The second effect of property is despotism. Now, since despotism is inseparably connected with the idea of legitimate authority, in explaining the natural causes of the first, the principle of the second will appear.
What is to be the form of government in the future? hear some of my younger readers reply: “Why, how can you ask such a question? You are a republican.” “A republican! Yes; but that word specifies nothing. Res publica; that is, the public thing. Now, whoever is interested in public affairs—no matter under what form of government—may call himself a republican. Even kings are republicans.”—“Well! you are a democrat?”—“No.”—“What! you would have a monarchy.”—“No.”—“A constitutionalist?”—“God forbid!”—“You are then an aristocrat?”—“Not at all.”—“You want a mixed government?”—“Still less.”—“What are you, then?”—“I am an anarchist.”
“Oh! I understand you; you speak satirically. This is a hit at the government.”—“By no means. I have just given you my serious and well-considered profession of faith. Although a firm friend of order, I am (in the full force of the term) an anarchist. Listen to me.”
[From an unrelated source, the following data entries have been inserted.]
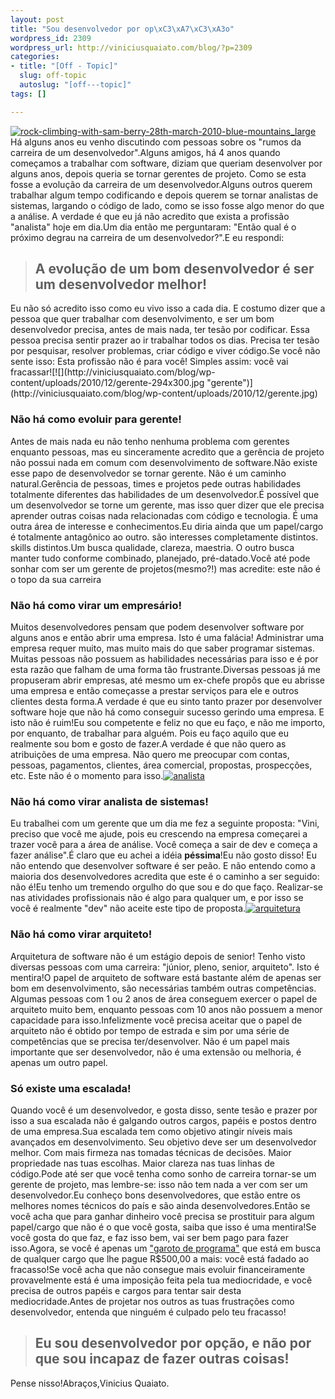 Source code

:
 ```yaml
--- 
layout: post
title: "Sou desenvolvedor por op\xC3\xA7\xC3\xA3o"
wordpress_id: 2309
wordpress_url: http://viniciusquaiato.com/blog/?p=2309
categories: 
- title: "[Off - Topic]"
  slug: off-topic
  autoslug: "[off---topic]"
tags: []

---
```

[![rock-climbing-with-sam-berry-28th-march-2010-blue-mountains_large](http://viniciusquaiato.com/blog/wp-content/uploads/2010/12/rock-climbing-with-sam-berry-28th-march-2010-blue-mountains_large.jpg "rock-climbing-with-sam-berry-28th-march-2010-blue-mountains_large")](http://viniciusquaiato.com/blog/wp-content/uploads/2010/12/rock-climbing-with-sam-berry-28th-march-2010-blue-mountains_large.jpg)Há alguns anos eu venho discutindo com pessoas sobre os "rumos da carreira de um desenvolvedor".Alguns amigos, há 4 anos quando começamos a trabalhar com software, diziam que queriam desenvolver por alguns anos, depois queria se tornar gerentes de projeto. Como se esta fosse a evolução da carreira de um desenvolvedor.Alguns outros querem trabalhar algum tempo codificando e depois querem se tornar analistas de sistemas, largando o código de lado, como se isso fosse algo menor do que a análise. A verdade é que eu já não acredito que exista a profissão "analista" hoje em dia.Um dia então me perguntaram: "Então qual é o próximo degrau na carreira de um desenvolvedor?".E eu respondi:<blockquote>

## A evolução de um bom desenvolvedor é ser um desenvolvedor melhor!
</blockquote>Eu não só acredito isso como eu vivo isso a cada dia. E costumo dizer que a pessoa que quer trabalhar com desenvolvimento, e ser um bom desenvolvedor precisa, antes de mais nada, ter tesão por codificar. Essa pessoa precisa sentir prazer ao ir trabalhar todos os dias. Precisa ter tesão por pesquisar, resolver problemas, criar código e viver código.Se você não sente isso: Esta profissão não é para você! Simples assim: você vai fracassar![![](http://viniciusquaiato.com/blog/wp-content/uploads/2010/12/gerente-294x300.jpg "gerente")](http://viniciusquaiato.com/blog/wp-content/uploads/2010/12/gerente.jpg)

### Não há como evoluir para gerente!
Antes de mais nada eu não tenho nenhuma problema com gerentes enquanto pessoas, mas eu sinceramente acredito que a gerência de projeto não possui nada em comum com desenvolvimento de software.Não existe esse papo de desenvolvedor se tornar gerente. Não é um caminho natural.Gerência de pessoas, times e projetos pede outras habilidades totalmente diferentes das habilidades de um desenvolvedor.É possível que um desenvolvedor se torne um gerente, mas isso quer dizer que ele precisa aprender outras coisas nada relacionadas com código e tecnologia. É uma outra área de interesse e conhecimentos.Eu diria ainda que um papel/cargo é totalmente antagônico ao outro. são interesses completamente distintos. skills distintos.Um busca qualidade, clareza, maestria. O outro busca manter tudo conforme combinado, planejado, pré-datado.Você até pode sonhar com ser um gerente de projetos(mesmo?!) mas acredite: este não é o topo da sua carreira![![](http://viniciusquaiato.com/blog/wp-content/uploads/2010/12/empresario-200x300.jpg "empresario")](http://viniciusquaiato.com/blog/wp-content/uploads/2010/12/empresario.jpg)

### Não há como virar um empresário!
Muitos desenvolvedores pensam que podem desenvolver software por alguns anos e então abrir uma empresa. Isto é uma falácia! Administrar uma empresa requer muito, mas muito mais do que saber programar sistemas. Muitas pessoas não possuem as habilidades necessárias para isso e é por esta razão que falham de uma forma tão frustrante.Diversas pessoas já me propuseram abrir empresas, até mesmo um ex-chefe propôs que eu abrisse uma empresa e então começasse a prestar serviços para ele e outros clientes desta forma.A verdade é que eu sinto tanto prazer por desenvolver software hoje que não há como conseguir sucesso gerindo uma empresa. E isto não é ruim!Eu sou competente e feliz no que eu faço, e não me importo, por enquanto, de trabalhar para alguém. Pois eu faço aquilo que eu realmente sou bom e gosto de fazer.A verdade é que não quero as atribuições de uma empresa. Não quero me preocupar com contas, pessoas, pagamentos, clientes, área comercial, propostas, prospecções, etc. Este não é o momento para isso.[![](http://viniciusquaiato.com/blog/wp-content/uploads/2010/12/analista-300x213.jpg "analista")](http://viniciusquaiato.com/blog/wp-content/uploads/2010/12/analista.jpg)

### Não há como virar analista de sistemas!
Eu trabalhei com um gerente que um dia me fez a seguinte proposta: "Vini, preciso que você me ajude, pois eu crescendo na empresa começarei a trazer você para a área de análise. Você começa a sair de dev e começa a fazer análise".É claro que eu achei a idéia **péssima**!Eu não gosto disso! Eu não entendo que desenvolver software é ser peão. E não entendo como a maioria dos desenvolvedores acredita que este é o caminho a ser seguido: não é!Eu tenho um tremendo orgulho do que sou e do que faço. Realizar-se nas atividades profissionais não é algo para qualquer um, e por isso se você é realmente "dev" não aceite este tipo de proposta.[![](http://viniciusquaiato.com/blog/wp-content/uploads/2010/12/arquitetura-300x200.jpg "arquitetura")](http://viniciusquaiato.com/blog/wp-content/uploads/2010/12/arquitetura.jpg)

### Não há como virar arquiteto!
Arquitetura de software não é um estágio depois de senior! Tenho visto diversas pessoas com uma carreira: "júnior, pleno, senior, arquiteto". Isto é mentira!O papel de arquiteto de software está bastante além de apenas ser bom em desenvolvimento, são necessárias também outras competências. Algumas pessoas com 1 ou 2 anos de área conseguem exercer o papel de arquiteto muito bem, enquanto pessoas com 10 anos não possuem a menor capacidade para isso.Infelizmente você precisa aceitar que o papel de arquiteto não é obtido por tempo de estrada e sim por uma série de competências que se precisa ter/desenvolver. Não é um papel mais importante que ser desenvolvedor, não é uma extensão ou melhoria, é apenas um outro papel.

### Só existe uma escalada!
Quando você é um desenvolvedor, e gosta disso, sente tesão e prazer por isso a sua escalada não é galgando outros cargos, papéis e postos dentro de uma empresa.Sua escalada tem como objetivo atingir níveis mais avançados em desenvolvimento. Seu objetivo deve ser um desenvolvedor melhor. Com mais firmeza nas tomadas técnicas de decisões. Maior propriedade nas tuas escolhas. Maior clareza nas tuas linhas de código.Pode até ser que você tenha como sonho de carreira tornar-se um gerente de projeto, mas lembre-se: isso não tem nada a ver com ser um desenvolvedor.Eu conheço bons desenvolvedores, que estão entre os melhores nomes técnicos do país e são ainda desenvolvedores.Então se você acha que para ganhar dinheiro você precisa se prostituir para algum papel/cargo que não é o que você gosta, saiba que isso é uma mentira!Se você gosta do que faz, e faz isso bem, vai ser bem pago para fazer isso.Agora, se você é apenas um ["garoto de programa"](http://viniciusquaiato.com/blog/off-topic-nao-sou-garoto-de-programa/) que está em busca de qualquer cargo que lhe pague R$500,00 a mais: você está fadado ao fracasso!Se você acha que não consegue mais evoluir financeiramente provavelmente está é uma imposição feita pela tua mediocridade, e você precisa de outros papéis e cargos para tentar sair desta mediocridade.Antes de projetar nos outros as tuas frustrações como desenvolvedor, entenda que ninguém é culpado pelo teu fracasso!<blockquote>

## Eu sou desenvolvedor por opção, e não por que sou incapaz de fazer outras coisas!
</blockquote>Pense nisso!Abraços,Vinicius Quaiato.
In all species of sociable animals, “the weakness of the young is the principle of their obedience to the old, who are strong; and from habit, which is a kind of conscience with them, the power remains with the oldest, although he finally becomes the weakest. Whenever the society is under the control of a chief, this chief is almost always the oldest of the troop. I say almost always, because the established order may be disturbed by violent outbreaks. Then the authority passes to another; and, having been reestablished by force, it is again maintained by habit. Wild horses go in herds: they have a chief who marches at their head, whom they confidently follow, and who gives the signal for flight or battle.
“The sheep which we have raised follows us, but it follows in company with the flock in the midst of which it was born. It regards man as the chief of its flock. … Man is regarded by domestic animals as a member of their society. All that he has to do is to get himself accepted by them as an associate: he soon becomes their chief, in consequence of his superior intelligence. He does not, then, change the natural condition of these animals, as Buffon has said. On the contrary, he uses this natural condition to his own advantage; in other words, he finds sociable animals, and renders them domestic by becoming their associate and chief. Thus, the domesticity of animals is only a special condition, a simple modification, a definitive consequence of their sociability. All domestic animals are by nature sociable animals. …”
—Flourens: Summary of the Observations of F. Cuvier.